Agnes tried to dismiss these gloomy images from her mind, and, after arranging her garlands, went to decorate the shrine and altar,—a cheerful labor of love, in which she delighted.

To the mind of the really spiritual Christian of those ages the air of this lower world was not as it is to us, in spite of our nominal faith in the Bible, a blank, empty space from which all spiritual sympathy and life have fled, but, like the atmosphere with which Raphael has surrounded the Sistine Madonna, it was full of sympathizing faces, a great "cloud of witnesses." The holy dead were not gone from earth; the Church visible and invisible were in close, loving, and constant sympathy,—still loving, praying, and watching together, though with a veil between.

It was at first with no idolatrous intention that the prayers of the holy dead were invoked in acts of worship. Their prayers were asked simply because they were felt to be as really present with their former friends and as truly sympathetic as if no veil of silence had fallen between. In time this simple belief had its intemperate and idolatrous exaggerations,—the Italian soil always seeming to have a fiery and volcanic forcing power, by which religious ideas overblossomed themselves, and grew wild and ragged with too much enthusiasm; and, as so often happens with friends on earth, these too much loved and revered invisible friends became eclipsing screens instead of transmitting mediums of God's light to the soul.

Yet we can see in the hymns of Savonarola, who perfectly represented the attitude of the highest Christian of those times, how perfect might be the love and veneration for departed saints without lapsing into idolatry, and with what an atmosphere of warmth and glory the true belief of the unity of the Church, visible and invisible, could inspire an elevated soul amid the discouragements of an unbelieving and gainsaying world.

Our little Agnes, therefore, when she had spread all her garlands out, seemed really to feel as if the girlish figure that smiled in sacred white from the altar-piece was a dear friend who smiled upon her, and was watching to lead her up the path to heaven.

Pleasantly passed the hours of that day to the girl, and when at evening old Elsie called for her, she wondered that the day had gone so fast.

Old Elsie returned with no inconsiderable triumph from her stand. The cavalier had been several times during the day past her stall, and once, stopping in a careless way to buy fruit, commented on the absence of her young charge.

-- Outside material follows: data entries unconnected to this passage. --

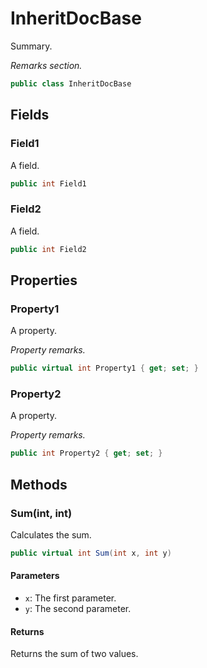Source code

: # InheritDocBase
Summary.

_Remarks section._

```cs
public class InheritDocBase
```

## Fields
### Field1
A field.

```cs
public int Field1
```

### Field2
A field.

```cs
public int Field2
```

## Properties
### Property1
A property.

_Property remarks._

```cs
public virtual int Property1 { get; set; }
```

### Property2
A property.

_Property remarks._

```cs
public int Property2 { get; set; }
```

## Methods
### Sum(int, int)
Calculates the sum.

```cs
public virtual int Sum(int x, int y)
```

#### Parameters
- `x`: The first parameter.
- `y`: The second parameter.

#### Returns
Returns the sum of two values.

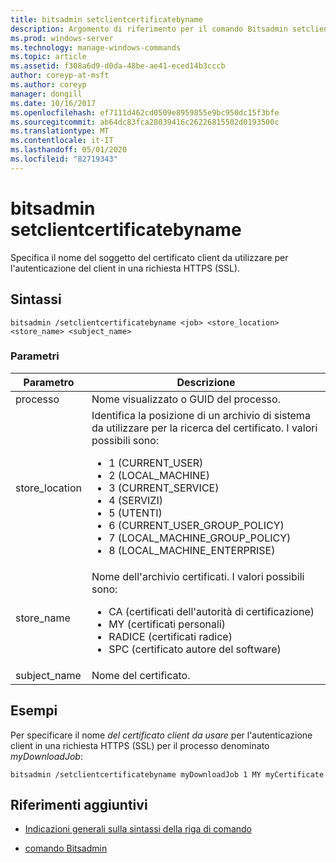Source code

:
 ```yaml
---
title: bitsadmin setclientcertificatebyname
description: Argomento di riferimento per il comando Bitsadmin setclientcertificatebyname, che specifica il nome del soggetto del certificato client da usare per l'autenticazione client in una richiesta HTTPS (SSL).
ms.prod: windows-server
ms.technology: manage-windows-commands
ms.topic: article
ms.assetid: f308a6d9-d0da-48be-ae41-eced14b3cccb
author: coreyp-at-msft
ms.author: coreyp
manager: dongill
ms.date: 10/16/2017
ms.openlocfilehash: ef7111d462cd0509e8959855e9bc950dc15f3bfe
ms.sourcegitcommit: ab64dc83fca28039416c26226815502d0193500c
ms.translationtype: MT
ms.contentlocale: it-IT
ms.lasthandoff: 05/01/2020
ms.locfileid: "82719343"
---
```

# <a name="bitsadmin-setclientcertificatebyname"></a>bitsadmin setclientcertificatebyname

Specifica il nome del soggetto del certificato client da utilizzare per l'autenticazione del client in una richiesta HTTPS (SSL).

## <a name="syntax"></a>Sintassi

```
bitsadmin /setclientcertificatebyname <job> <store_location> <store_name> <subject_name>
```

### <a name="parameters"></a>Parametri

| Parametro | Descrizione |
| -------------- | -------------- |
| processo | Nome visualizzato o GUID del processo. |
| store_location | Identifica la posizione di un archivio di sistema da utilizzare per la ricerca del certificato. I valori possibili sono:<ul><li>1 (CURRENT_USER)</li><li>2 (LOCAL_MACHINE)</li><li>3 (CURRENT_SERVICE)</li><li>4 (SERVIZI)</li><li>5 (UTENTI)</li><li>6 (CURRENT_USER_GROUP_POLICY)</li><li>7 (LOCAL_MACHINE_GROUP_POLICY)</li><li>8 (LOCAL_MACHINE_ENTERPRISE)</li></ul> |
| store_name | Nome dell'archivio certificati. I valori possibili sono:<ul><li>CA (certificati dell'autorità di certificazione)</li><li>MY (certificati personali)</li><li>RADICE (certificati radice)</li><li>SPC (certificato autore del software)</li></ul> |
| subject_name | Nome del certificato. |

## <a name="examples"></a>Esempi

Per specificare il nome *del certificato client da usare* per l'autenticazione client in una richiesta HTTPS (SSL) per il processo denominato *myDownloadJob*:

```
bitsadmin /setclientcertificatebyname myDownloadJob 1 MY myCertificate
```

## <a name="additional-references"></a>Riferimenti aggiuntivi

- [Indicazioni generali sulla sintassi della riga di comando](command-line-syntax-key.md)

- [comando Bitsadmin](bitsadmin.md)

This gave Elsie the highest possible idea of her own sagacity and shrewdness, and of the promptitude with which she had taken her measures, so that she was in as good spirits as people commonly are who think they have performed some stroke of generalship.

As the old woman and young girl emerged from the dark-vaulted passage that led them down through the rocks on which the convent stood to the sea at its base, the light of a most glorious sunset burst upon them, in all those strange and magical mysteries of light which any one who has walked that beach of Sorrento at evening will never forget.

Agnes ran along the shore, and amused herself with picking up little morsels of red and black coral, and those fragments of mosaic pavements, blue, red, and green, which the sea is never tired of casting up from the thousands of ancient temples and palaces which have gone to wreck all around these shores.

As she was busy doing this, she suddenly heard the voice of Giulietta behind her.